PROVIDED RECORDS START
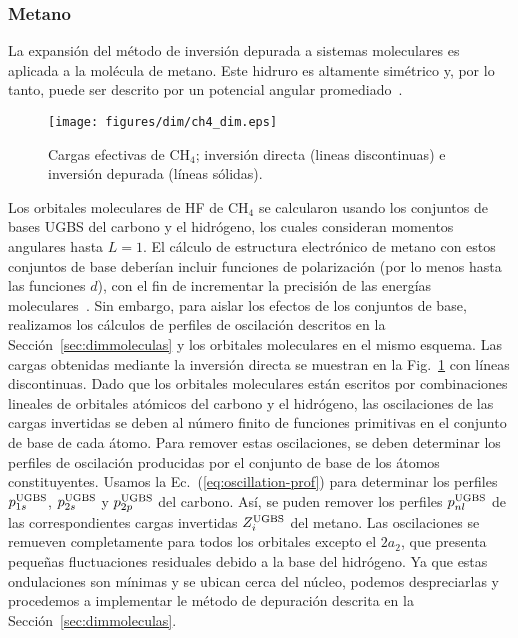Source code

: \subsubsection*{Metano}

La expansión del método de inversión depurada a sistemas moleculares es 
aplicada a la molécula de metano. Este hidruro es altamente simétrico y, 
por lo tanto, puede ser descrito por un potencial angular  
promediado~\cite{Granados:16}. 

\begin{figure}[t]
\centering
\texttt{[image: figures/dim/ch4\_dim.eps]}
\caption[Cargas efectivas DIM de metano.]
{Cargas efectivas de CH$_4$; inversión directa (lineas discontinuas)
e inversión depurada (líneas sólidas).}
\label{fig:ch4zeff}
\end{figure}

Los orbitales moleculares de HF de CH$_4$ se calcularon usando los 
conjuntos de bases UGBS del carbono y el hidrógeno, los cuales 
consideran momentos angulares hasta $L=1$. El cálculo de estructura 
electrónico de metano con estos conjuntos de base deberían incluir 
funciones de polarización (por lo menos hasta las funciones $d$), con el 
fin de incrementar la precisión de las energías  
moleculares~\cite{Rothenberg:71,Hariharan:72}. Sin embargo, para aislar 
los efectos de los conjuntos de base, realizamos los cálculos de 
perfiles de oscilación descritos en la Sección~\ref{sec:dimmoleculas} y 
los orbitales moleculares en el mismo esquema. Las cargas obtenidas 
mediante la inversión directa se muestran en la Fig.~\ref{fig:ch4zeff} 
con líneas discontinuas. Dado que los orbitales moleculares están 
escritos por combinaciones lineales de orbitales atómicos del carbono y 
el hidrógeno, las oscilaciones de las cargas invertidas se deben al 
número finito de funciones primitivas en el conjunto de base de cada 
átomo. Para remover estas oscilaciones, se deben determinar los perfiles 
de oscilación producidas por el conjunto de base de los átomos 
constituyentes. Usamos la Ec.~(\ref{eq:oscillation-prof}) para 
determinar los perfiles $p_{1s}^{\mbox{\scriptsize UGBS}}$, 
$p_{2s}^{\mbox{\scriptsize UGBS}}$ y $p_{2p}^{\mbox{\scriptsize UGBS}}$ 
del carbono. Así, se puden remover los perfiles 
$p_{nl}^{\mbox{\scriptsize UGBS}}$ de las correspondientes cargas 
invertidas $Z_{i}^{\mbox{\scriptsize UGBS}}$ del metano. Las 
oscilaciones se remueven completamente para todos los orbitales excepto 
el $2a_2$, que presenta pequeñas fluctuaciones residuales debido a la 
base del hidrógeno. Ya que estas ondulaciones son mínimas y se ubican 
cerca del núcleo, podemos despreciarlas y procedemos a implementar le 
método de depuración descrita en la Sección~\ref{sec:dimmoleculas}.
PROVIDED RECORDS END
WHAT THE EXERCISE ASKS
Produce a word-for-word copy of everything above from the line holding "funciones de polarización" down to the line holding "número finito de", with both of those lines kept.

EXERCISE RESPONSE
funciones de polarización (por lo menos hasta las funciones $d$), con el 
fin de incrementar la precisión de las energías  
moleculares~\cite{Rothenberg:71,Hariharan:72}. Sin embargo, para aislar 
los efectos de los conjuntos de base, realizamos los cálculos de 
perfiles de oscilación descritos en la Sección~\ref{sec:dimmoleculas} y 
los orbitales moleculares en el mismo esquema. Las cargas obtenidas 
mediante la inversión directa se muestran en la Fig.~\ref{fig:ch4zeff} 
con líneas discontinuas. Dado que los orbitales moleculares están 
escritos por combinaciones lineales de orbitales atómicos del carbono y 
el hidrógeno, las oscilaciones de las cargas invertidas se deben al 
número finito de funciones primitivas en el conjunto de base de cada 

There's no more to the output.